(Items from a data source)
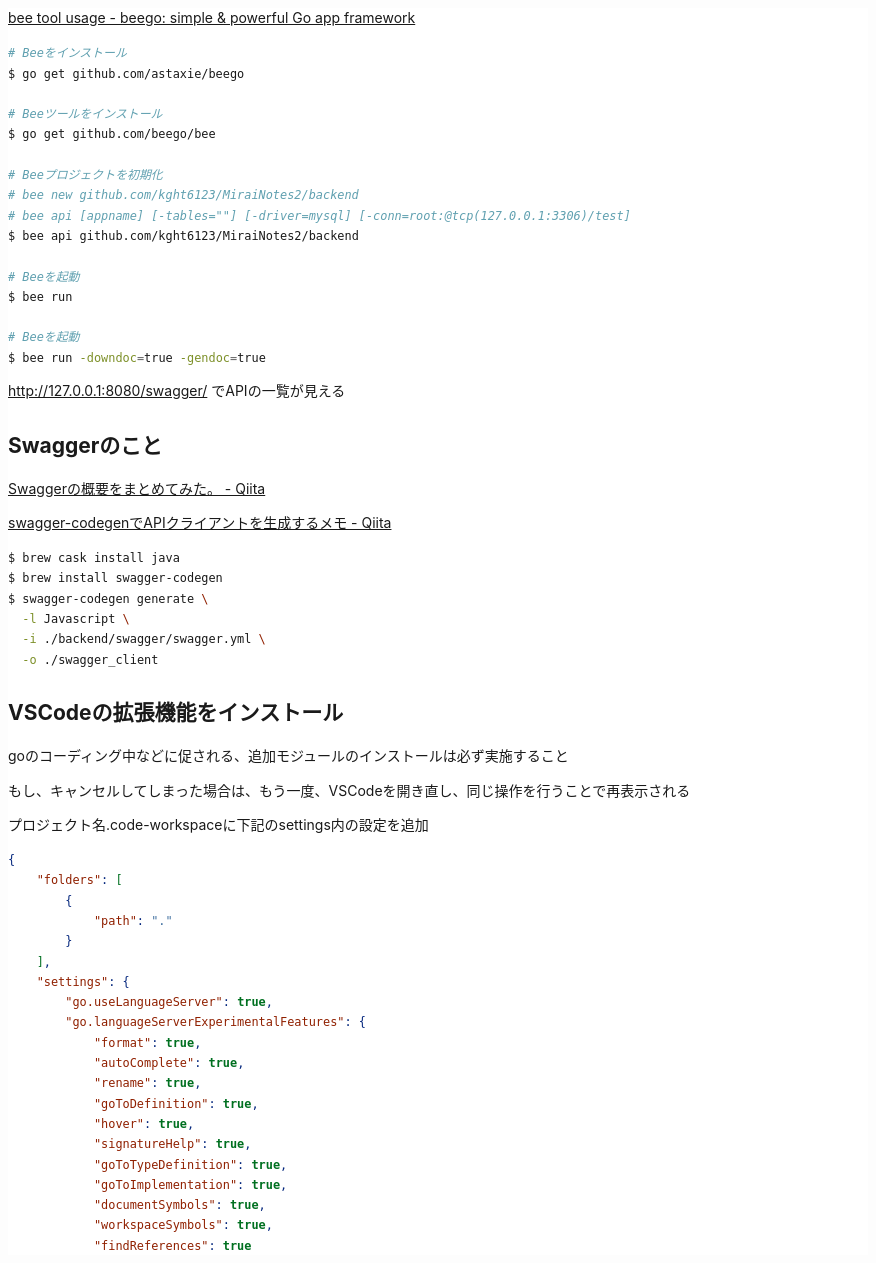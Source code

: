 [bee tool usage - beego: simple & powerful Go app framework](https://beego.me/docs/install/bee.md)

```sh
# Beeをインストール
$ go get github.com/astaxie/beego

# Beeツールをインストール
$ go get github.com/beego/bee

# Beeプロジェクトを初期化
# bee new github.com/kght6123/MiraiNotes2/backend
# bee api [appname] [-tables=""] [-driver=mysql] [-conn=root:@tcp(127.0.0.1:3306)/test]
$ bee api github.com/kght6123/MiraiNotes2/backend

# Beeを起動
$ bee run

# Beeを起動
$ bee run -downdoc=true -gendoc=true
```

http://127.0.0.1:8080/swagger/ でAPIの一覧が見える

## Swaggerのこと

[Swaggerの概要をまとめてみた。 - Qiita](https://qiita.com/gcyata/items/342073fa7607fd4082bd#swagger-codegen)

[swagger-codegenでAPIクライアントを生成するメモ - Qiita](https://qiita.com/wanashi/items/2709a3b04a7f5331c85d)

```sh
$ brew cask install java
$ brew install swagger-codegen
$ swagger-codegen generate \
  -l Javascript \
  -i ./backend/swagger/swagger.yml \
  -o ./swagger_client
```

## VSCodeの拡張機能をインストール

goのコーディング中などに促される、追加モジュールのインストールは必ず実施すること

もし、キャンセルしてしまった場合は、もう一度、VSCodeを開き直し、同じ操作を行うことで再表示される

プロジェクト名.code-workspaceに下記のsettings内の設定を追加

```json
{
	"folders": [
		{
			"path": "."
		}
	],
	"settings": {
		"go.useLanguageServer": true,
		"go.languageServerExperimentalFeatures": {
			"format": true,
			"autoComplete": true,
			"rename": true,
			"goToDefinition": true,
			"hover": true,
			"signatureHelp": true,
			"goToTypeDefinition": true,
			"goToImplementation": true,
			"documentSymbols": true,
			"workspaceSymbols": true,
			"findReferences": true
```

◆ Task requirements: Please transcribe every entry above exactly, leaving out any pictures.

◆ Solution for this problem:
Source code

: [bee tool usage - beego: simple & powerful Go app framework](https://beego.me/docs/install/bee.md)

```sh
# Beeをインストール
$ go get github.com/astaxie/beego

# Beeツールをインストール
$ go get github.com/beego/bee

# Beeプロジェクトを初期化
# bee new github.com/kght6123/MiraiNotes2/backend
# bee api [appname] [-tables=""] [-driver=mysql] [-conn=root:@tcp(127.0.0.1:3306)/test]
$ bee api github.com/kght6123/MiraiNotes2/backend

# Beeを起動
$ bee run

# Beeを起動
$ bee run -downdoc=true -gendoc=true
```

http://127.0.0.1:8080/swagger/ でAPIの一覧が見える

## Swaggerのこと

[Swaggerの概要をまとめてみた。 - Qiita](https://qiita.com/gcyata/items/342073fa7607fd4082bd#swagger-codegen)

[swagger-codegenでAPIクライアントを生成するメモ - Qiita](https://qiita.com/wanashi/items/2709a3b04a7f5331c85d)

```sh
$ brew cask install java
$ brew install swagger-codegen
$ swagger-codegen generate \
  -l Javascript \
  -i ./backend/swagger/swagger.yml \
  -o ./swagger_client
```

## VSCodeの拡張機能をインストール

goのコーディング中などに促される、追加モジュールのインストールは必ず実施すること

もし、キャンセルしてしまった場合は、もう一度、VSCodeを開き直し、同じ操作を行うことで再表示される

プロジェクト名.code-workspaceに下記のsettings内の設定を追加

```json
{
	"folders": [
		{
			"path": "."
		}
	],
	"settings": {
		"go.useLanguageServer": true,
		"go.languageServerExperimentalFeatures": {
			"format": true,
			"autoComplete": true,
			"rename": true,
			"goToDefinition": true,
			"hover": true,
			"signatureHelp": true,
			"goToTypeDefinition": true,
			"goToImplementation": true,
			"documentSymbols": true,
			"workspaceSymbols": true,
			"findReferences": true
```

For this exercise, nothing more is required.